Such sophisticated drug labs are more often found in remote areas than in stable residential streets where neighbors are more likely to detect fumes or report unusual activity, Gallardo said. That anomaly is precisely what stunned the neighbors on Avis Avenue, who have been knocking on each others’ doors all week to trade anecdotes about strange odors and lingering visitors they now view with suspicion.

“I never paid any attention to the comings or goings,” said 80-year-old Robert C. Dubois, who lives across the street from the lab. “But now that I think of it, I used to smell odors that I thought were coming from Hyperion (waste treatment plant).”

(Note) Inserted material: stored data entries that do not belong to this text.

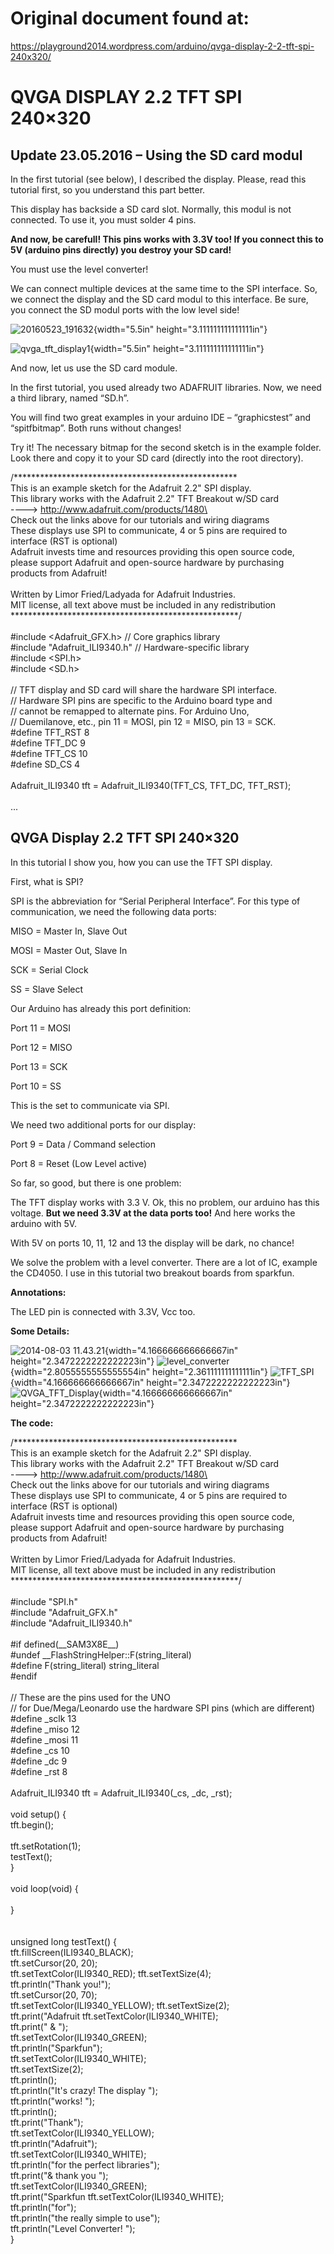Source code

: **Original document found at:**
===============================

https://playground2014.wordpress.com/arduino/qvga-display-2-2-tft-spi-240x320/

**QVGA DISPLAY 2.2 TFT SPI 240×320**
====================================

**Update 23.05.2016 – Using the SD card modul**
-----------------------------------------------

In the first tutorial (see below), I described the display. Please, read
this tutorial first, so you understand this part better.

This display has backside a SD card slot. Normally, this modul is not
connected. To use it, you must solder 4 pins.

**And now, be carefull! This pins works with 3.3V too! If you connect
this to 5V (arduino pins directly) you destroy your SD card!**

You must use the level converter!

We can connect multiple devices at the same time to the SPI interface.
So, we connect the display and the SD card modul to this interface. Be
sure, you connect the SD modul ports with the low level side!

![20160523\_191632](.//media/image4.jpg){width="5.5in"
height="3.111111111111111in"}

![qvga\_tft\_display1](.//media/image3.png){width="5.5in"
height="3.111111111111111in"}

And now, let us use the SD card module.

In the first tutorial, you used already two ADAFRUIT libraries. Now, we
need a third library, named “SD.h”.

You will find two great examples in your arduino IDE – “graphicstest”
and “spitfbitmap”. Both runs without changes!

Try it! The necessary bitmap for the second sketch is in the example
folder. Look there and copy it to your SD card (directly into the root
directory).

/\*\*\*\*\*\*\*\*\*\*\*\*\*\*\*\*\*\*\*\*\*\*\*\*\*\*\*\*\*\*\*\*\*\*\*\*\*\*\*\*\*\*\*\*\*\*\*\*\*\*\*\
This is an example sketch for the Adafruit 2.2" SPI display.\
This library works with the Adafruit 2.2" TFT Breakout w/SD card\
----&gt; http://www.adafruit.com/products/1480\
\
Check out the links above for our tutorials and wiring diagrams\
These displays use SPI to communicate, 4 or 5 pins are required to\
interface (RST is optional)\
Adafruit invests time and resources providing this open source code,\
please support Adafruit and open-source hardware by purchasing\
products from Adafruit!\
\
Written by Limor Fried/Ladyada for Adafruit Industries.\
MIT license, all text above must be included in any redistribution\
\*\*\*\*\*\*\*\*\*\*\*\*\*\*\*\*\*\*\*\*\*\*\*\*\*\*\*\*\*\*\*\*\*\*\*\*\*\*\*\*\*\*\*\*\*\*\*\*\*\*\*\*/\
\
\#include &lt;Adafruit\_GFX.h&gt; // Core graphics library\
\#include "Adafruit\_ILI9340.h" // Hardware-specific library\
\#include &lt;SPI.h&gt;\
\#include &lt;SD.h&gt;\
\
// TFT display and SD card will share the hardware SPI interface.\
// Hardware SPI pins are specific to the Arduino board type and\
// cannot be remapped to alternate pins. For Arduino Uno,\
// Duemilanove, etc., pin 11 = MOSI, pin 12 = MISO, pin 13 = SCK.\
\#define TFT\_RST 8\
\#define TFT\_DC 9\
\#define TFT\_CS 10\
\#define SD\_CS 4\
\
Adafruit\_ILI9340 tft = Adafruit\_ILI9340(TFT\_CS, TFT\_DC, TFT\_RST);\
\
...

**QVGA Display 2.2 TFT SPI 240×320**
------------------------------------

In this tutorial I show you, how you can use the TFT SPI display.

First, what is SPI?

SPI is the abbreviation for “Serial Peripheral Interface”. For this type
of communication, we need the following data ports:

MISO = Master In, Slave Out

MOSI = Master Out, Slave In

SCK = Serial Clock

SS = Slave Select

Our Arduino has already this port definition:

Port 11 = MOSI

Port 12 = MISO

Port 13 = SCK

Port 10 = SS

This is the set to communicate via SPI.

We need two additional ports for our display:

Port 9 = Data / Command selection

Port 8 = Reset (Low Level active)

So far, so good, but there is one problem:

The TFT display works with 3.3 V. Ok, this no problem, our arduino has
this voltage. **But we need 3.3V at the data ports too!** And here works
the arduino with 5V.

With 5V on ports 10, 11, 12 and 13 the display will be dark, no chance!

We solve the problem with a level converter. There are a lot of IC,
example the CD4050. I use in this tutorial two breakout boards from
sparkfun.

**Annotations:**

The LED pin is connected with 3.3V, Vcc too.

**Some Details:**

![2014-08-03 11.43.21](.//media/image2.jpg){width="4.166666666666667in"
height="2.3472222222222223in"}
![level\_converter](.//media/image6.jpg){width="2.8055555555555554in"
height="2.361111111111111in"}
![TFT\_SPI](.//media/image1.jpg){width="4.166666666666667in"
height="2.3472222222222223in"}
![QVGA\_TFT\_Display](.//media/image5.png){width="4.166666666666667in"
height="2.3472222222222223in"}

**The code:**

/\*\*\*\*\*\*\*\*\*\*\*\*\*\*\*\*\*\*\*\*\*\*\*\*\*\*\*\*\*\*\*\*\*\*\*\*\*\*\*\*\*\*\*\*\*\*\*\*\*\*\*\
This is an example sketch for the Adafruit 2.2" SPI display.\
This library works with the Adafruit 2.2" TFT Breakout w/SD card\
----&gt; http://www.adafruit.com/products/1480\
\
Check out the links above for our tutorials and wiring diagrams\
These displays use SPI to communicate, 4 or 5 pins are required to\
interface (RST is optional)\
Adafruit invests time and resources providing this open source code,\
please support Adafruit and open-source hardware by purchasing\
products from Adafruit!\
\
Written by Limor Fried/Ladyada for Adafruit Industries.\
MIT license, all text above must be included in any redistribution\
\*\*\*\*\*\*\*\*\*\*\*\*\*\*\*\*\*\*\*\*\*\*\*\*\*\*\*\*\*\*\*\*\*\*\*\*\*\*\*\*\*\*\*\*\*\*\*\*\*\*\*\*/\
\
\#include "SPI.h"\
\#include "Adafruit\_GFX.h"\
\#include "Adafruit\_ILI9340.h"\
\
\#if defined(\_\_SAM3X8E\_\_)\
\#undef \_\_FlashStringHelper::F(string\_literal)\
\#define F(string\_literal) string\_literal\
\#endif\
\
// These are the pins used for the UNO\
// for Due/Mega/Leonardo use the hardware SPI pins (which are
different)\
\#define \_sclk 13\
\#define \_miso 12\
\#define \_mosi 11\
\#define \_cs 10\
\#define \_dc 9\
\#define \_rst 8\
\
Adafruit\_ILI9340 tft = Adafruit\_ILI9340(\_cs, \_dc, \_rst);\
\
void setup() {\
tft.begin();\
\
tft.setRotation(1);\
testText();\
}\
\
void loop(void) {\
\
}\
\
\
unsigned long testText() {\
tft.fillScreen(ILI9340\_BLACK);\
tft.setCursor(20, 20);\
tft.setTextColor(ILI9340\_RED); tft.setTextSize(4);\
tft.println("Thank you!");\
tft.setCursor(20, 70);\
tft.setTextColor(ILI9340\_YELLOW); tft.setTextSize(2);\
tft.print("Adafruit tft.setTextColor(ILI9340\_WHITE);\
tft.print(" & ");\
tft.setTextColor(ILI9340\_GREEN);\
tft.println("Sparkfun");\
tft.setTextColor(ILI9340\_WHITE);\
tft.setTextSize(2);\
tft.println();\
tft.println("It's crazy! The display ");\
tft.println("works! ");\
tft.println();\
tft.print("Thank");\
tft.setTextColor(ILI9340\_YELLOW);\
tft.println("Adafruit");\
tft.setTextColor(ILI9340\_WHITE);\
tft.println("for the perfect libraries");\
tft.print("& thank you ");\
tft.setTextColor(ILI9340\_GREEN);\
tft.print("Sparkfun tft.setTextColor(ILI9340\_WHITE);\
tft.println("for");\
tft.println("the really simple to use");\
tft.println("Level Converter! ");\
}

After firefighters extinguished a small smoldering fire inside the home Saturday afternoon, hazardous material experts began dismantling the lab. Fearing an explosion that authorities said could have destroyed at least three homes, sheriff’s deputies taped off a 100-yard area until the job was completed more than 24 hours later.


About 40 residents were evacuated from their homes. Ed Gherna, 64, whose back yard faces the former drug lab, had about 25 guests over to celebrate his twin grandchildren’s first birthday when sheriff’s deputies arrived. “We were just about to cut the cake when they said we had to leave,” Gherna said.

Most of the residents stayed with friends or relatives. The Ljutiches, along with their bird dog Spots, spent the night in their Mercury Lynx on the next block. “I didn’t want to leave,” Maurine Ljutich said. “They said it might blow up.”

State and county law enforcement officials are jointly investigating to determine who operated the lab, and no arrests had been made by Wednesday.

Several attempts this week to talk with the landlord, identified by neighbors as Charles Nash, were unsuccessful.

According to several neighbors, Nash lives with his wife and two children in an A-frame shingle house in front of the garage that housed the drug lab. A woman who left the home for a brief errand Monday afternoon said she couldn’t speak because she had to pick up something for her son. A man who could be seen inside the home refused to answer the door.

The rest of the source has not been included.